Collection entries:
**********
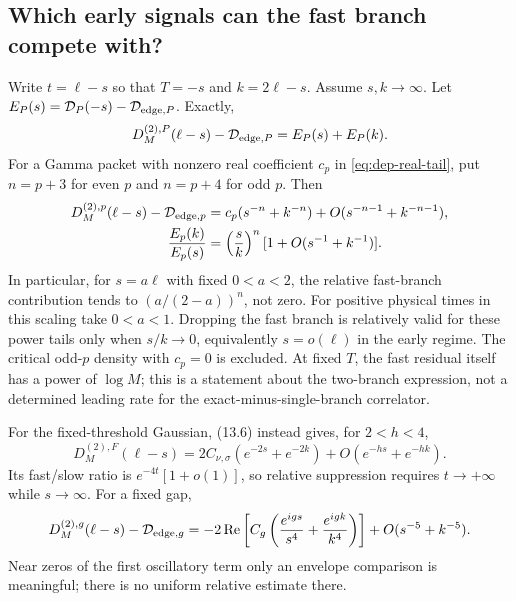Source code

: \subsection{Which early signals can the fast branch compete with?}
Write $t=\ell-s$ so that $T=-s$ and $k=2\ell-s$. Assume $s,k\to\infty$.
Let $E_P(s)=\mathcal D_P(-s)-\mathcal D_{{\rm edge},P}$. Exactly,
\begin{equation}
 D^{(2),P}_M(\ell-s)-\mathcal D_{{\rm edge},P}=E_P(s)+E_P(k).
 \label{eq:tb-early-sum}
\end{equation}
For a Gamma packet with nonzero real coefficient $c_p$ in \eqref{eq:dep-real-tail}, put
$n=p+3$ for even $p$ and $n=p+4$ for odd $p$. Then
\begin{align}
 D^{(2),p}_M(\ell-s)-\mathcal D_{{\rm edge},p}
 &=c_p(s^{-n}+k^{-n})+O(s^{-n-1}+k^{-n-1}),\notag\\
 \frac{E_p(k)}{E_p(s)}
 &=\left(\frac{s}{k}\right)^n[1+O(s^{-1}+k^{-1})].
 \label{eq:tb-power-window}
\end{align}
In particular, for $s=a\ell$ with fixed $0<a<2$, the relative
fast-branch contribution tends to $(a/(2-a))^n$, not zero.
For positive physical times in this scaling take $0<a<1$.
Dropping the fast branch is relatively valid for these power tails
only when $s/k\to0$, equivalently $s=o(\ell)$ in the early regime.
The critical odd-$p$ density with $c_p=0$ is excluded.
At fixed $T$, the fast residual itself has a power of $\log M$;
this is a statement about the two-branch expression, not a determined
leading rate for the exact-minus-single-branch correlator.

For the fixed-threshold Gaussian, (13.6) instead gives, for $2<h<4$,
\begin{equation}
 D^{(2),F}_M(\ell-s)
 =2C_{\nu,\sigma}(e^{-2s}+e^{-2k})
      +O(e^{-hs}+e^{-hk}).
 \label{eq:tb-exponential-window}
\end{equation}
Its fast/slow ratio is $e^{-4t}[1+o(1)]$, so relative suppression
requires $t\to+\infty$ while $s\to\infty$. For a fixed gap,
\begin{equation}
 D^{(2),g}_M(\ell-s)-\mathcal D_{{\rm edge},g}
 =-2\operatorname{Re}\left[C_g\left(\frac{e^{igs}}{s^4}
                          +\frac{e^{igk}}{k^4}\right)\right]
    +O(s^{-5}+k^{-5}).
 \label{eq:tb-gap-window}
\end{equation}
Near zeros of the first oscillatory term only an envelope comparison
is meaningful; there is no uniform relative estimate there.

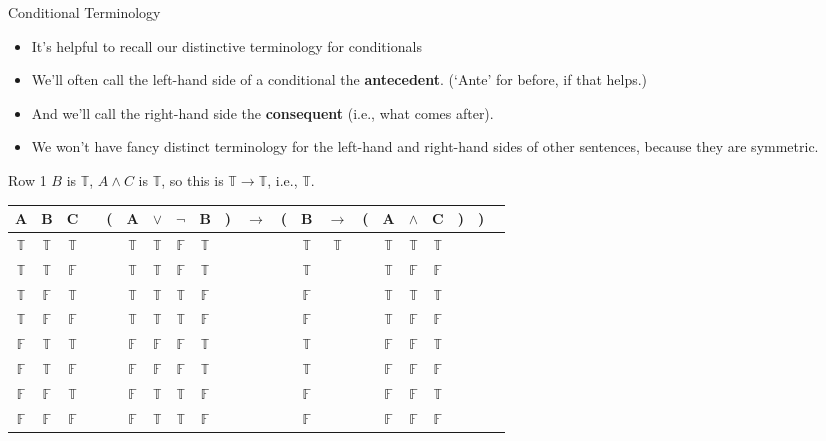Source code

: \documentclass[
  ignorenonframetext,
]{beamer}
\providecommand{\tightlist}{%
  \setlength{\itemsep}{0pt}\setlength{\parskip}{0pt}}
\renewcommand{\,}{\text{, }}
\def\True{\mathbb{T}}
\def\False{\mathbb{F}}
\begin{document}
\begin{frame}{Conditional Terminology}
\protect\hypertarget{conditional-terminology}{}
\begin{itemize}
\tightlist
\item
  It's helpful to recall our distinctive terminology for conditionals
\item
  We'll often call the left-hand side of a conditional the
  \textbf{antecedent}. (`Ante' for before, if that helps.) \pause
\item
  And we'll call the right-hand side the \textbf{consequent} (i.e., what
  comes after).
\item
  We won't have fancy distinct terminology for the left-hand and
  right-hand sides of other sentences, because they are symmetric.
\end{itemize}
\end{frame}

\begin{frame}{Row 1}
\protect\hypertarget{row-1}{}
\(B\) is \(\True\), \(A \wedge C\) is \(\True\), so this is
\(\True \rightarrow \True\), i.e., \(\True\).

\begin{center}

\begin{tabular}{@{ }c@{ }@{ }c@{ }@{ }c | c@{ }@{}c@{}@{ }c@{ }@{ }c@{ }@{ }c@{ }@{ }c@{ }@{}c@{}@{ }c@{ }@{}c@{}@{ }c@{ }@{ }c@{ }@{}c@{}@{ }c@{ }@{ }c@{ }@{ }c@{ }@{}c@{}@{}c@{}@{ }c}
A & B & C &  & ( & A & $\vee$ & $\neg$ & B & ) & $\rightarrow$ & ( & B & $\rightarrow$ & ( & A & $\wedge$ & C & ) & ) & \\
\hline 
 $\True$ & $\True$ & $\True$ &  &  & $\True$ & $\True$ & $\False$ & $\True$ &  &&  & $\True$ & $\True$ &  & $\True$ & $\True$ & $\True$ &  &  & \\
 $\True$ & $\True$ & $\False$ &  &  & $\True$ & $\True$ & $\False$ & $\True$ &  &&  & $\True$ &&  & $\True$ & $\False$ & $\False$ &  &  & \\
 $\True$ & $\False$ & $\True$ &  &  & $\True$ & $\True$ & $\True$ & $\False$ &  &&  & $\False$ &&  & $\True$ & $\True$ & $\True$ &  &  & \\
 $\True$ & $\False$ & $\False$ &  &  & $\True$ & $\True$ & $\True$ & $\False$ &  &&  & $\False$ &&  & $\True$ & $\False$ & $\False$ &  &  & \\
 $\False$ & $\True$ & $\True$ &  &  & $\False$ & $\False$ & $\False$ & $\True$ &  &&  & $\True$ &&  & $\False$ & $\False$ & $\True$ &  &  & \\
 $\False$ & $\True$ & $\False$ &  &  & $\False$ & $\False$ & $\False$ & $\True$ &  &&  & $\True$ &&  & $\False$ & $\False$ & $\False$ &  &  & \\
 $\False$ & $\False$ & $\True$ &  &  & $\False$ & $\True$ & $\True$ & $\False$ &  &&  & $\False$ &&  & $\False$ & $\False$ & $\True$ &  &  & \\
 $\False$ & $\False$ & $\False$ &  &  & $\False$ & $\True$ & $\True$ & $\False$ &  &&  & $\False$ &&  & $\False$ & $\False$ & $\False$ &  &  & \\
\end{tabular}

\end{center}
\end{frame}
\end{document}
**********
TASK DIRECTIONS: Keep the pictures out of the copy and write out the data exactly as it stands.

TASK ANSWER:
Source code

: \subsection{Which early signals can the fast branch compete with?}
Write $t=\ell-s$ so that $T=-s$ and $k=2\ell-s$. Assume $s,k\to\infty$.
Let $E_P(s)=\mathcal D_P(-s)-\mathcal D_{{\rm edge},P}$. Exactly,
\begin{equation}
 D^{(2),P}_M(\ell-s)-\mathcal D_{{\rm edge},P}=E_P(s)+E_P(k).
 \label{eq:tb-early-sum}
\end{equation}
For a Gamma packet with nonzero real coefficient $c_p$ in \eqref{eq:dep-real-tail}, put
$n=p+3$ for even $p$ and $n=p+4$ for odd $p$. Then
\begin{align}
 D^{(2),p}_M(\ell-s)-\mathcal D_{{\rm edge},p}
 &=c_p(s^{-n}+k^{-n})+O(s^{-n-1}+k^{-n-1}),\notag\\
 \frac{E_p(k)}{E_p(s)}
 &=\left(\frac{s}{k}\right)^n[1+O(s^{-1}+k^{-1})].
 \label{eq:tb-power-window}
\end{align}
In particular, for $s=a\ell$ with fixed $0<a<2$, the relative
fast-branch contribution tends to $(a/(2-a))^n$, not zero.
For positive physical times in this scaling take $0<a<1$.
Dropping the fast branch is relatively valid for these power tails
only when $s/k\to0$, equivalently $s=o(\ell)$ in the early regime.
The critical odd-$p$ density with $c_p=0$ is excluded.
At fixed $T$, the fast residual itself has a power of $\log M$;
this is a statement about the two-branch expression, not a determined
leading rate for the exact-minus-single-branch correlator.

For the fixed-threshold Gaussian, (13.6) instead gives, for $2<h<4$,
\begin{equation}
 D^{(2),F}_M(\ell-s)
 =2C_{\nu,\sigma}(e^{-2s}+e^{-2k})
      +O(e^{-hs}+e^{-hk}).
 \label{eq:tb-exponential-window}
\end{equation}
Its fast/slow ratio is $e^{-4t}[1+o(1)]$, so relative suppression
requires $t\to+\infty$ while $s\to\infty$. For a fixed gap,
\begin{equation}
 D^{(2),g}_M(\ell-s)-\mathcal D_{{\rm edge},g}
 =-2\operatorname{Re}\left[C_g\left(\frac{e^{igs}}{s^4}
                          +\frac{e^{igk}}{k^4}\right)\right]
    +O(s^{-5}+k^{-5}).
 \label{eq:tb-gap-window}
\end{equation}
Near zeros of the first oscillatory term only an envelope comparison
is meaningful; there is no uniform relative estimate there.

Source code

: \documentclass[
  ignorenonframetext,
]{beamer}
\providecommand{\tightlist}{%
  \setlength{\itemsep}{0pt}\setlength{\parskip}{0pt}}
\renewcommand{\,}{\text{, }}
\def\True{\mathbb{T}}
\def\False{\mathbb{F}}
\begin{document}
\begin{frame}{Conditional Terminology}
\protect\hypertarget{conditional-terminology}{}
\begin{itemize}
\tightlist
\item
  It's helpful to recall our distinctive terminology for conditionals
\item
  We'll often call the left-hand side of a conditional the
  \textbf{antecedent}. (`Ante' for before, if that helps.) \pause
\item
  And we'll call the right-hand side the \textbf{consequent} (i.e., what
  comes after).
\item
  We won't have fancy distinct terminology for the left-hand and
  right-hand sides of other sentences, because they are symmetric.
\end{itemize}
\end{frame}

\begin{frame}{Row 1}
\protect\hypertarget{row-1}{}
\(B\) is \(\True\), \(A \wedge C\) is \(\True\), so this is
\(\True \rightarrow \True\), i.e., \(\True\).

\begin{center}

\begin{tabular}{@{ }c@{ }@{ }c@{ }@{ }c | c@{ }@{}c@{}@{ }c@{ }@{ }c@{ }@{ }c@{ }@{ }c@{ }@{}c@{}@{ }c@{ }@{}c@{}@{ }c@{ }@{ }c@{ }@{}c@{}@{ }c@{ }@{ }c@{ }@{ }c@{ }@{}c@{}@{}c@{}@{ }c}
A & B & C &  & ( & A & $\vee$ & $\neg$ & B & ) & $\rightarrow$ & ( & B & $\rightarrow$ & ( & A & $\wedge$ & C & ) & ) & \\
\hline 
 $\True$ & $\True$ & $\True$ &  &  & $\True$ & $\True$ & $\False$ & $\True$ &  &&  & $\True$ & $\True$ &  & $\True$ & $\True$ & $\True$ &  &  & \\
 $\True$ & $\True$ & $\False$ &  &  & $\True$ & $\True$ & $\False$ & $\True$ &  &&  & $\True$ &&  & $\True$ & $\False$ & $\False$ &  &  & \\
 $\True$ & $\False$ & $\True$ &  &  & $\True$ & $\True$ & $\True$ & $\False$ &  &&  & $\False$ &&  & $\True$ & $\True$ & $\True$ &  &  & \\
 $\True$ & $\False$ & $\False$ &  &  & $\True$ & $\True$ & $\True$ & $\False$ &  &&  & $\False$ &&  & $\True$ & $\False$ & $\False$ &  &  & \\
 $\False$ & $\True$ & $\True$ &  &  & $\False$ & $\False$ & $\False$ & $\True$ &  &&  & $\True$ &&  & $\False$ & $\False$ & $\True$ &  &  & \\
 $\False$ & $\True$ & $\False$ &  &  & $\False$ & $\False$ & $\False$ & $\True$ &  &&  & $\True$ &&  & $\False$ & $\False$ & $\False$ &  &  & \\
 $\False$ & $\False$ & $\True$ &  &  & $\False$ & $\True$ & $\True$ & $\False$ &  &&  & $\False$ &&  & $\False$ & $\False$ & $\True$ &  &  & \\
 $\False$ & $\False$ & $\False$ &  &  & $\False$ & $\True$ & $\True$ & $\False$ &  &&  & $\False$ &&  & $\False$ & $\False$ & $\False$ &  &  & \\
\end{tabular}

\end{center}
\end{frame}
\end{document}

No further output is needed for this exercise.